** Task directions **
Report every line from the following entries that contains the string "KeepAlive".

[Start of section]

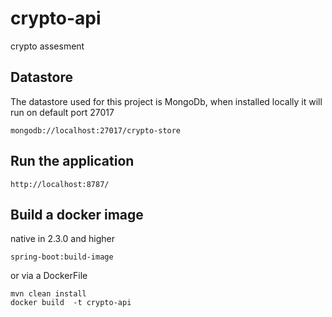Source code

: # crypto-api
crypto assesment

## Datastore
The datastore used for this project is MongoDb, when installed locally it will run on
default port 27017
```
mongodb://localhost:27017/crypto-store
```

## Run the application
```
http://localhost:8787/
```

## Build a docker image
native in 2.3.0 and higher
```
spring-boot:build-image
```

or via a DockerFile
```
mvn clean install
docker build  -t crypto-api 
```
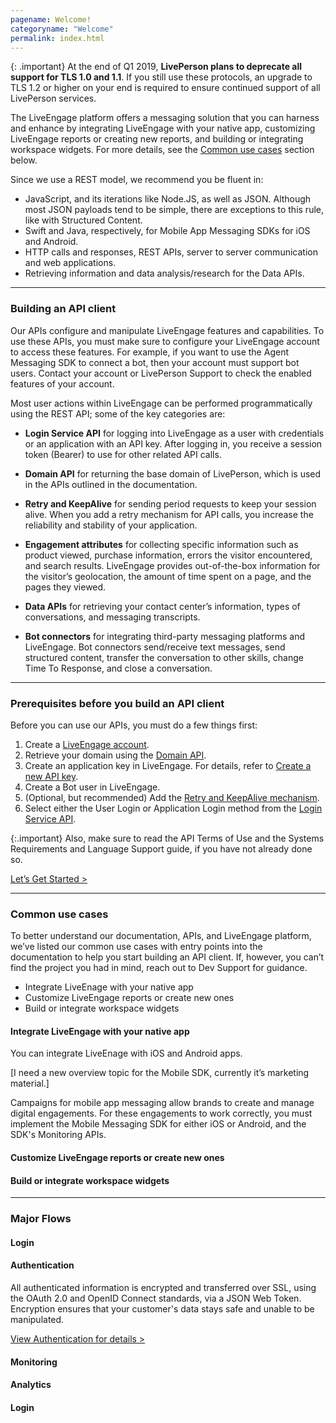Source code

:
 ```yaml
---
pagename: Welcome!
categoryname: "Welcome"
permalink: index.html
---
```


{: .important}
At the end of Q1 2019, **LivePerson plans to deprecate all support for TLS 1.0 and 1.1**. If you still use these protocols, an upgrade to TLS 1.2 or higher on your end is required to ensure continued support of all LivePerson services.

The LiveEngage platform offers a messaging solution that you can harness and enhance by integrating LiveEngage with your native app, customizing LiveEngage reports or creating new reports, and building or integrating workspace widgets.   For more details, see the [Common use cases](#common-use-cases) section below.

Since we use a REST model, we recommend you be fluent in:

- JavaScript, and its iterations like Node.JS, as well as JSON. Although most JSON payloads tend to be simple, there are exceptions to this rule, like with Structured Content.
- Swift and Java, respectively, for Mobile App Messaging SDKs for iOS and Android.
- HTTP calls and responses, REST APIs, server to server communication and web applications.
- Retrieving information and data analysis/research for the Data APIs.

--- 

### Building an API client
Our APIs configure and manipulate LiveEngage features and capabilities. To use these APIs, you must make sure to configure your LiveEngage account to access these features. For example, if you want to use the Agent Messaging SDK to connect a bot, then your account must support bot users.  Contact your account or LivePerson Support to check the enabled features of your account.  

Most user actions within LiveEngage can be performed programmatically using the REST API; some of the key categories are:

- **Login Service API** for logging into LiveEngage as a user with credentials or an application with an API key. After logging in, you receive a session token (Bearer) to use for other related API calls.
  
- **Domain API** for returning the base domain of LivePerson, which is used in the APIs outlined in the documentation.

- **Retry and KeepAlive** for sending period requests to keep your session alive. When you add a retry mechanism for API calls, you increase the reliability and stability of your application. 

- **Engagement attributes** for collecting specific information such as product viewed, purchase information, errors the visitor encountered, and search results. LiveEngage provides out-of-the-box information for the visitor’s geolocation, the amount of time spent on a page, and the pages they viewed. 

- **Data APIs** for retrieving your contact center’s information, types of conversations, and messaging transcripts. 

- **Bot connectors** for integrating third-party messaging platforms and LiveEngage.  Bot connectors send/receive text messages, send structured content, transfer the conversation to other skills, change Time To Response, and close a conversation. 

---  

### Prerequisites before you build an API client

Before you can use our APIs, you must do a few things first: 

1. Create a [LiveEngage account](https://register.liveperson.com/checkout/104139/order_information).  
1. Retrieve your domain using the [Domain API](https://developers.liveperson.com/retrieve-api-domains-using-the-domain-api.html).
1. Create an application key in LiveEngage. For details, refer to [Create a new API key](https://developers.liveperson.com/retrieve-api-keys-create-a-new-api-key.html). 
1. Create a Bot user in LiveEngage. 
1. (Optional, but recommended) Add the [Retry and KeepAlive mechanism](https://developers.liveperson.com/retry-and-keepalive-best-practices-overview.html). 
1. Select either the User Login or Application Login method from the [Login Service API](https://developers.liveperson.com/login-getting-started.html).

{:.important}
Also, make sure to read the API Terms of Use and the Systems Requirements and Language Support guide, if you have not already done so. 



[Let’s Get Started >](documents/GettingStarted/getting-started.md)

---  

### Common use cases
To better understand our documentation, APIs, and LiveEngage platform, we’ve listed our common use cases with entry points into the documentation to help you start building an API client. If, however, you can’t find the project you had in mind, reach out to Dev Support for guidance. 

- Integrate LiveEnage with your native app 
- Customize LiveEngage reports or create new ones
- Build or integrate workspace widgets

#### Integrate LiveEngage with your native app
You can integrate LiveEnage with iOS and Android apps. 

[I need a new overview topic for the Mobile SDK, currently it’s marketing material.]

Campaigns for mobile app messaging allow brands to create and manage digital engagements.  For these engagements to work correctly, you must implement the Mobile Messaging SDK for either iOS or Android, and the SDK's Monitoring APIs.

#### Customize LiveEngage reports or create new ones


#### Build or integrate workspace widgets


---  

### Major Flows

#### Login 

#### Authentication
All authenticated information is encrypted and transferred over SSL, using the OAuth 2.0 and OpenID Connect standards, via a JSON Web Token.  Encryption ensures that your customer's data stays safe and unable to be manipulated.


[View Authentication for details >]()

#### Monitoring


#### Analytics


#### Login 

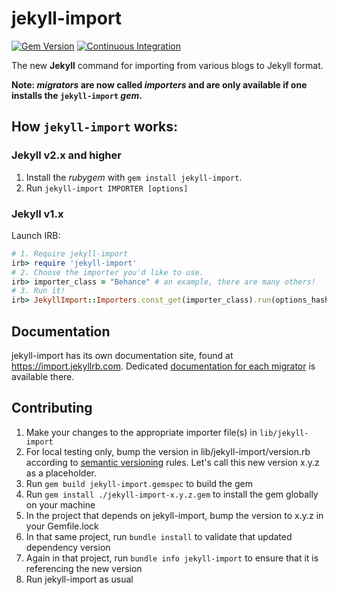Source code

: # jekyll-import

[![Gem Version](https://img.shields.io/gem/v/jekyll-import.svg)](https://rubygems.org/gems/jekyll-import)
[![Continuous Integration](https://github.com/jekyll/jekyll-import/actions/workflows/ci.yml/badge.svg)](https://github.com/jekyll/jekyll-import/actions/workflows/ci.yml)

The new __Jekyll__ command for importing from various blogs to Jekyll format.

**Note: _migrators_ are now called _importers_ and are only available if one installs the `jekyll-import` _gem_.**

## How `jekyll-import` works:

### Jekyll v2.x and higher

1. Install the _rubygem_ with `gem install jekyll-import`.
2. Run `jekyll-import IMPORTER [options]`

### Jekyll v1.x

Launch IRB:

```ruby
# 1. Require jekyll-import
irb> require 'jekyll-import'
# 2. Choose the importer you'd like to use.
irb> importer_class = "Behance" # an example, there are many others!
# 3. Run it!
irb> JekyllImport::Importers.const_get(importer_class).run(options_hash)
```

## Documentation

jekyll-import has its own documentation site, found at https://import.jekyllrb.com.
Dedicated [documentation for each migrator](https://import.jekyllrb.com/docs/home/) is available there.

## Contributing

1. Make your changes to the appropriate importer file(s) in `lib/jekyll-import`
1. For local testing only, bump the version in lib/jekyll-import/version.rb according to [semantic versioning](https://semver.org/) rules.  Let's call this new version x.y.z as a placeholder.
1. Run `gem build jekyll-import.gemspec` to build the gem
1. Run `gem install ./jekyll-import-x.y.z.gem` to install the gem globally on your machine
1. In the project that depends on jekyll-import, bump the version to x.y.z in your Gemfile.lock
1. In that same project, run `bundle install` to validate that updated dependency version
1. Again in that project, run `bundle info jekyll-import` to ensure that it is referencing the new version
1. Run jekyll-import as usual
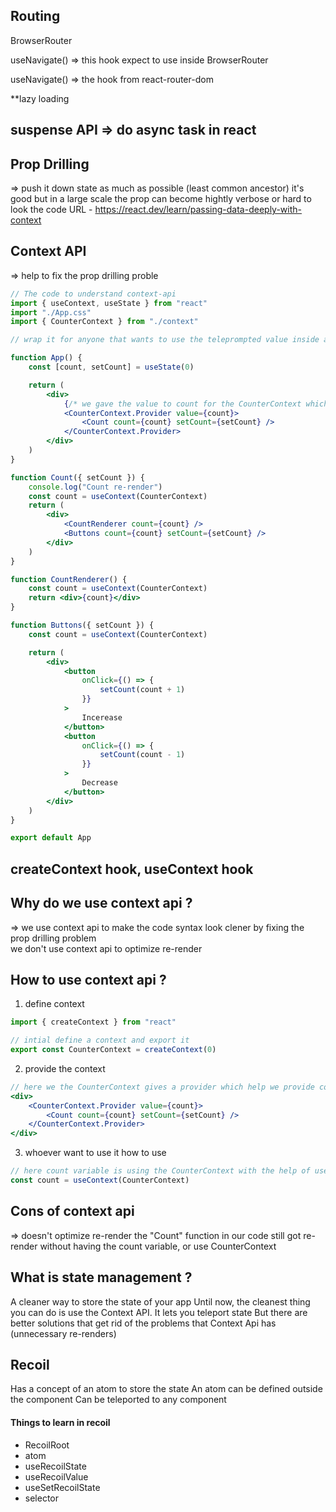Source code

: ## Routing

BrowserRouter

useNavigate() => this hook expect to use inside BrowserRouter

useNavigate() => the hook from react-router-dom

\*\*lazy loading

## suspense API => do async task in react

## Prop Drilling

=> push it down state as much as possible (least common ancestor)
it's good but in a large scale the prop can become hightly verbose or hard to look the code
URL - https://react.dev/learn/passing-data-deeply-with-context

## Context API

=> help to fix the prop drilling proble

```jsx
// The code to understand context-api
import { useContext, useState } from "react"
import "./App.css"
import { CounterContext } from "./context"

// wrap it for anyone that wants to use the teleprompted value inside a provider

function App() {
    const [count, setCount] = useState(0)

    return (
        <div>
            {/* we gave the value to count for the CounterContext which will get used further */}
            <CounterContext.Provider value={count}>
                <Count count={count} setCount={setCount} />
            </CounterContext.Provider>
        </div>
    )
}

function Count({ setCount }) {
    console.log("Count re-render")
    const count = useContext(CounterContext)
    return (
        <div>
            <CountRenderer count={count} />
            <Buttons count={count} setCount={setCount} />
        </div>
    )
}

function CountRenderer() {
    const count = useContext(CounterContext)
    return <div>{count}</div>
}

function Buttons({ setCount }) {
    const count = useContext(CounterContext)

    return (
        <div>
            <button
                onClick={() => {
                    setCount(count + 1)
                }}
            >
                Incerease
            </button>
            <button
                onClick={() => {
                    setCount(count - 1)
                }}
            >
                Decrease
            </button>
        </div>
    )
}

export default App
```

## createContext hook, useContext hook

## Why do we use context api ?

=> we use context api to make the code syntax look clener by fixing the prop drilling problem  
we don't use context api to optimize re-render

## How to use context api ?

1. define context

```jsx
import { createContext } from "react"

// intial define a context and export it
export const CounterContext = createContext(0)
```

2. provide the context

```jsx
// here we the CounterContext gives a provider which help we provide context without using prop drilling
<div>
    <CounterContext.Provider value={count}>
        <Count count={count} setCount={setCount} />
    </CounterContext.Provider>
</div>
```

3. whoever want to use it how to use

```jsx
// here count variable is using the CounterContext with the help of useContext hoook
const count = useContext(CounterContext)
```

## Cons of context api

=> doesn't optimize re-render the "Count" function in our code still got re-render without having the count variable, or use CounterContext

## What is state management ?

A cleaner way to store the state of your app
Until now, the cleanest thing you can do is use the Context API.
It lets you teleport state
But there are better solutions that get rid of the problems that Context Api has
(unnecessary re-renders)

## Recoil

Has a concept of an atom to store
the state
An atom can be defined outside the
component
Can be teleported to any component

#### Things to learn in recoil

-   RecoilRoot
-   atom
-   useRecoilState
-   useRecoilValue
-   useSetRecoilState
-   selector
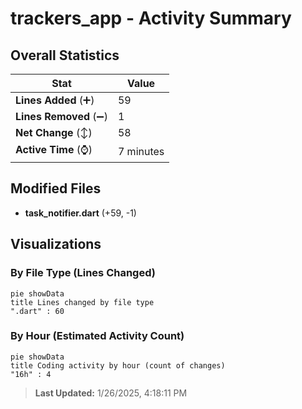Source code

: # trackers_app - Activity Summary 

## Overall Statistics

| Stat                   | Value                                                             |
| ---------------------- | ----------------------------------------------------------------- |
| **Lines Added** (➕)   | 59                                          |
| **Lines Removed** (➖) | 1                                        |
| **Net Change** (↕)    | 58                |
| **Active Time** (⌚)   | 7 minutes |


## Modified Files
- **task_notifier.dart** (+59, -1)

## Visualizations

### By File Type (Lines Changed)

```mermaid
pie showData
title Lines changed by file type
".dart" : 60
```

### By Hour (Estimated Activity Count)

```mermaid
pie showData
title Coding activity by hour (count of changes)
"16h" : 4
```


> **Last Updated:** 1/26/2025, 4:18:11 PM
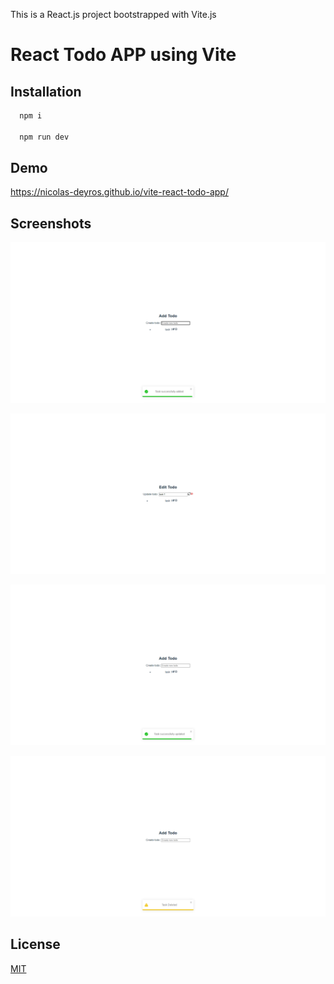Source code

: This is a React.js project bootstrapped with Vite.js

# React Todo APP using Vite

## Installation

```bash
  npm i

  npm run dev
```

## Demo

https://nicolas-deyros.github.io/vite-react-todo-app/

## Screenshots

![Vite-React-Todo-List](ScreenShots/Vite-React-Todo-List.png)

![Vite-React-Todo-List-Edit](ScreenShots/Vite-React-Todo-List-Edit.png)

![Vite-React-Todo-List-Update](ScreenShots/Vite-React-Todo-List-Update.png)

![Vite-React-Todo-List-Delete](ScreenShots/Vite-React-Todo-List-Delete.png)

## License

[MIT](https://choosealicense.com/licenses/mit/)
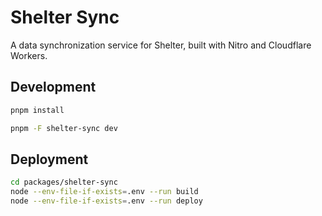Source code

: # Shelter Sync

A data synchronization service for Shelter, built with Nitro and Cloudflare Workers.

## Development

```bash
pnpm install

pnpm -F shelter-sync dev
```

## Deployment

```bash
cd packages/shelter-sync
node --env-file-if-exists=.env --run build
node --env-file-if-exists=.env --run deploy
```

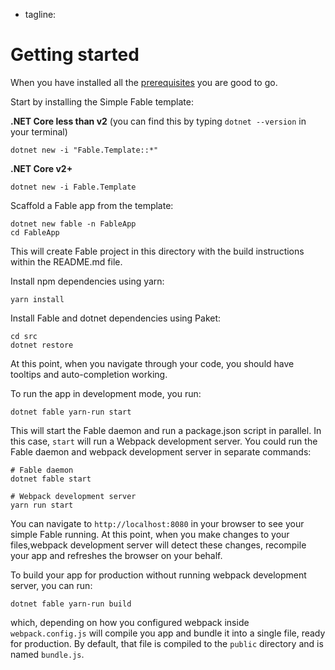 - tagline: 

# Getting started

When you have installed all the [prerequisites](prerequisites.html) you are good to go.

Start by installing the Simple Fable template:

**.NET Core less than v2** (you can find this by typing ```dotnet --version``` in your terminal)

```shell
dotnet new -i "Fable.Template::*"
```

**.NET Core v2+** 

```shell
dotnet new -i Fable.Template
```

Scaffold a Fable app from the template:

```shell
dotnet new fable -n FableApp
cd FableApp
```

This will create Fable project in this directory with the build instructions within the README.md file.

Install npm dependencies using yarn:

```shell
yarn install
```

Install Fable and dotnet dependencies using Paket:

```shell
cd src
dotnet restore
```

At this point, when you navigate through your code, you should have tooltips and auto-completion working.

To run the app in development mode, you run:

```shell
dotnet fable yarn-run start
```

This will start the Fable daemon and run a package.json script in parallel. In this case, `start` will run a Webpack development server. You could run the Fable daemon and webpack development server in separate commands:

```shell
# Fable daemon
dotnet fable start

# Webpack development server
yarn run start
```

You can navigate to `http://localhost:8080` in your browser to see your simple Fable running. At this point, when you make changes to your files,webpack development server will detect these changes, recompile your app and refreshes the browser on your behalf.

To build your app for production without running webpack development server, you can run:

```shell
dotnet fable yarn-run build
```

which, depending on how you configured webpack inside `webpack.config.js` will compile you app and bundle it into a single file, ready for production. By default, that file is compiled to the `public` directory and is named `bundle.js`.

[End of section]

** Finished task **
- **Retry and KeepAlive** for sending period requests to keep your session alive. When you add a retry mechanism for API calls, you increase the reliability and stability of your application. 
1. (Optional, but recommended) Add the [Retry and KeepAlive mechanism](https://developers.liveperson.com/retry-and-keepalive-best-practices-overview.html). 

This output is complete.